We chose a blonde-haired pup and named him Brandy after the popular 1970s song of the same name. I taught Brandy tricks like to wait before eating his food and not to take food from strangers. My parents didn’t agree with this, accusing me of being mean to Brandy. I wasn’t being mean at all. Brandy loved doing tricks and I was very kind. I explained that teaching him not to take food from strangers could also protect him if someone offered him a treat that would make him sick.
The real issue was that Brandy loved me and obeyed me. We were best friends and went everywhere together. When Brandy was still a pup, my mother tried to get him to like her best. She’d take Brandy everywhere, commenting each time he squatted to urinate that he wasn’t old enough to lift his leg.
I took a closer look at Brandy and realized with my direct twelve-year-old logic that was unattached to my mother’s preferences, that Brandy wasn’t a boy. I did have the foresight not to try to disillusion my mother, however, regarding Brandy’s gender. I waited and sure enough, one day as we were walking Brandy, she squatted to pee and a male dog jumped on her.
“What’s happening?” my mother cried. “He can’t help it that he isn’t old enough to lift his leg yet.”
“Oh, that’s not a he,” the other dog’s owner explained as he quickly pulled his dog away from ours.
I quietly let that sink in, wondering if my mother’s fondness of Brandy would fade once she accepted the fact that Brandy wasn’t a male dog. I never did figure out what the deal was with my mother regarding the male gender, but her interest always peaked when she thought an animal was male. All her favorite movie stars were men, too. I was supposed to be her first boy as well. Watching her respond to Brandy’s gender helped me to take her disdain of me a little less personally.
As you can guess, after that, she had no further interest in Brandy. Before my mother knew Brandy was female, she’d buy the best brands of dog food. Afterward, it was Alpo. This was during the time when Lorne Green was doing commercials for Alpo canned dog food and he’d call to his dogs, “Alpo time!” and they’d come running.

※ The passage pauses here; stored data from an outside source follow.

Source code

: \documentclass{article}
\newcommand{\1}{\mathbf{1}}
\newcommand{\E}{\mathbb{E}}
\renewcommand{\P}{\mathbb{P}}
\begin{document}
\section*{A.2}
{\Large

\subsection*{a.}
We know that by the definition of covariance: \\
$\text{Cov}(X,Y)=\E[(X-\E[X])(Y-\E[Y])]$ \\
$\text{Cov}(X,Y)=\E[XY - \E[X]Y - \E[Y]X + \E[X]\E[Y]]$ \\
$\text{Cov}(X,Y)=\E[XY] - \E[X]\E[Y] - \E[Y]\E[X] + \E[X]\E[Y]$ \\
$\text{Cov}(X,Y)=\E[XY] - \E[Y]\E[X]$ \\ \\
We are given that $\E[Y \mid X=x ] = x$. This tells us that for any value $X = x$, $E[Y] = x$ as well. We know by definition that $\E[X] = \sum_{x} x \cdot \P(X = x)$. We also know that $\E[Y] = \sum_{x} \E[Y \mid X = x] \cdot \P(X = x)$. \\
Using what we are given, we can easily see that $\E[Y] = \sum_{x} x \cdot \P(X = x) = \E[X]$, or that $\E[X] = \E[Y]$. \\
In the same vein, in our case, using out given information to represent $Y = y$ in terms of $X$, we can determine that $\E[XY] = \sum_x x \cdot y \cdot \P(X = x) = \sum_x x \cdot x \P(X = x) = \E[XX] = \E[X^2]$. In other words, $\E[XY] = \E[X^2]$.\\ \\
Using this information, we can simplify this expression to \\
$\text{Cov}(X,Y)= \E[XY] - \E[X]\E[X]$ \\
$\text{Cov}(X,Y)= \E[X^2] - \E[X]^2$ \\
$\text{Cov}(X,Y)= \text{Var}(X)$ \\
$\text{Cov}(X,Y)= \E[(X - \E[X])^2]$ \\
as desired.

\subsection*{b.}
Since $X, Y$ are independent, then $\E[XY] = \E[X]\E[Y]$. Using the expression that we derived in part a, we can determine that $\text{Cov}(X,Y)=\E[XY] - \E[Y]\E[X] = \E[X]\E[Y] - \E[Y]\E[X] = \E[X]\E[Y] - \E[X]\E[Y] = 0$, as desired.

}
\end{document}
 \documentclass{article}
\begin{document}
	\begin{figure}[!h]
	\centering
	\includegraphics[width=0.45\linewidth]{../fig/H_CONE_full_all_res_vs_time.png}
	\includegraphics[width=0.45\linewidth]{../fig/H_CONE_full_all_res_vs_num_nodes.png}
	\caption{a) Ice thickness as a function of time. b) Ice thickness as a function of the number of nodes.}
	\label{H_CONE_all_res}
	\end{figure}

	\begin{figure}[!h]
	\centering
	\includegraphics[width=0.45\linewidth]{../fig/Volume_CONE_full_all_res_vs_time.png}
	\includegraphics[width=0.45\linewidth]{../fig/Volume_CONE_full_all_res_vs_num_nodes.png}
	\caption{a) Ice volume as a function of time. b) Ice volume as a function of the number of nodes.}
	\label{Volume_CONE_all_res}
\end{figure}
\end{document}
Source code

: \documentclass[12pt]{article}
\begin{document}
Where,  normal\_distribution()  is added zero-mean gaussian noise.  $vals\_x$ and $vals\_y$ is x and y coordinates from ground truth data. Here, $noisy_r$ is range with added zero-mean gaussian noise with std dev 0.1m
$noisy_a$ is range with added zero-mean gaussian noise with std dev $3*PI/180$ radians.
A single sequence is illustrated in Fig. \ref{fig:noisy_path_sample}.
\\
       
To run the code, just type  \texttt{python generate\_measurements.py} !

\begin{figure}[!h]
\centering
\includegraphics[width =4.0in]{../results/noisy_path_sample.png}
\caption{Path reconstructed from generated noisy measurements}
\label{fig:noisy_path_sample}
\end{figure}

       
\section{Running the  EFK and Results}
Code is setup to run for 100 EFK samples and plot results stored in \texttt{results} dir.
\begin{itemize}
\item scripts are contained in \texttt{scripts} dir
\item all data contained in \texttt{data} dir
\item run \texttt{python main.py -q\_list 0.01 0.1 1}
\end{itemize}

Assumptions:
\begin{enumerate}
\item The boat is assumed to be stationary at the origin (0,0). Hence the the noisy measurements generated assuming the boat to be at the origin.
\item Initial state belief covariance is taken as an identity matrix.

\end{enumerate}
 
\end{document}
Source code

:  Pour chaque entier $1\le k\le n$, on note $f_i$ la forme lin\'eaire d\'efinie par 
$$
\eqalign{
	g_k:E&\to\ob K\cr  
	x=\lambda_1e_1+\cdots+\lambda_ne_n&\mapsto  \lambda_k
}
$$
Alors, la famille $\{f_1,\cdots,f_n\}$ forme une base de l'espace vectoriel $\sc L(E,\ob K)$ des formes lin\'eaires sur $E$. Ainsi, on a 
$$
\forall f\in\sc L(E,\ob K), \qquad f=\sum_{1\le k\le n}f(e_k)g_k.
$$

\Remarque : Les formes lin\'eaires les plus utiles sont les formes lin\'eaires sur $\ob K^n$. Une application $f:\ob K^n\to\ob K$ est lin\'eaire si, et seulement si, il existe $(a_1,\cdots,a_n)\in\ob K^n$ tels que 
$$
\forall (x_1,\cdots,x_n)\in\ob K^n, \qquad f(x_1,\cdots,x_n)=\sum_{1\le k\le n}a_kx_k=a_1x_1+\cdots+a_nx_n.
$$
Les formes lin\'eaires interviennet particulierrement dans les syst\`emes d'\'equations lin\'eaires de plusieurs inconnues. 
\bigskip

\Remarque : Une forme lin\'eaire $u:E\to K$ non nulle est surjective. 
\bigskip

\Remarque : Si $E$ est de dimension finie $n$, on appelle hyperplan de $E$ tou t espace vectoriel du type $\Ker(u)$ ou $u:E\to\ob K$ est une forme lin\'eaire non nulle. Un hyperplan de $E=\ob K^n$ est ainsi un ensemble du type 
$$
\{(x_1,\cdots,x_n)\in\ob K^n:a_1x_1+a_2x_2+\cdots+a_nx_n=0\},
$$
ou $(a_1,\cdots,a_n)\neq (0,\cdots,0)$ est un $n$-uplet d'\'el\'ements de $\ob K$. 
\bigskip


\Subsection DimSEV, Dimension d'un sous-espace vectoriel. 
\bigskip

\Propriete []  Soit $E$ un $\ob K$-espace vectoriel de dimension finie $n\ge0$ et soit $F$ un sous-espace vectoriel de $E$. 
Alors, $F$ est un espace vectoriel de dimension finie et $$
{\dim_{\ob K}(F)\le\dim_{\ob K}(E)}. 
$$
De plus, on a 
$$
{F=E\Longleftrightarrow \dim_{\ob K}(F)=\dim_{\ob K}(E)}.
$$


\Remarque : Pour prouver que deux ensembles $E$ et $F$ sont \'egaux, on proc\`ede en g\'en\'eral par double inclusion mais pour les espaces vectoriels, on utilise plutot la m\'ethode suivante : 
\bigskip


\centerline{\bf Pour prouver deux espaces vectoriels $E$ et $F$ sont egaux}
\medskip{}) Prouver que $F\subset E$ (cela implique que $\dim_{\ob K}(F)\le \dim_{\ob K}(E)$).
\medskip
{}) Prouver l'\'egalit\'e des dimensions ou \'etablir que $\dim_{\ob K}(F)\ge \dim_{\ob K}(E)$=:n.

Well, Brandy did not have the same opinion of Alpo as Lorne Green’s dogs. She hated it. The smell of it would make her sneeze and kick back at the food dish as if she was covering her waste with a bit of earth.
So since my mother now knew that Brandy was female, she took great pleasure in buying nothing but Alpo for her and in calling out gleefully, “Brandy! Alpo time!”
It got to the place where every time Brandy heard my mother calling out, she’d hide under a chair or slip outside and sneak beneath a forsythia bush.
I still loved Brandy, of course. I taught her more and more tricks. She loved sitting up for dog biscuits, rolling over and fetching sticks. She could count by barking if I held up fingers or asked questions like, “How many paws do you have?”
She was a smart, bright little dog that kept me company through my teenage years. When it was time for me to leave for college after I graduated from high school, I couldn’t take Brandy with me. I worried about her. Like my parakeet, Birdie, no on but me cared for Brandy. I said goodbye to her before I left, hoping that if I came home to visit, she would still be there.
When I visited home for Thanksgiving, I looked for Brandy. She was gone. I asked my mother what had happened, but she didn’t know.
I fought down anger and frustration that she couldn’t remember what had happened to a creature that had been a member of our family for so many years. I found out later that after I left, someone saw Brandy trotting down the street.
I realized then that Brandy had stayed so long with a family that didn’t appreciate her, just for me. As I pictured her trotting down Main Street, I hoped she’d found a good home with a family who would love and appreciate her.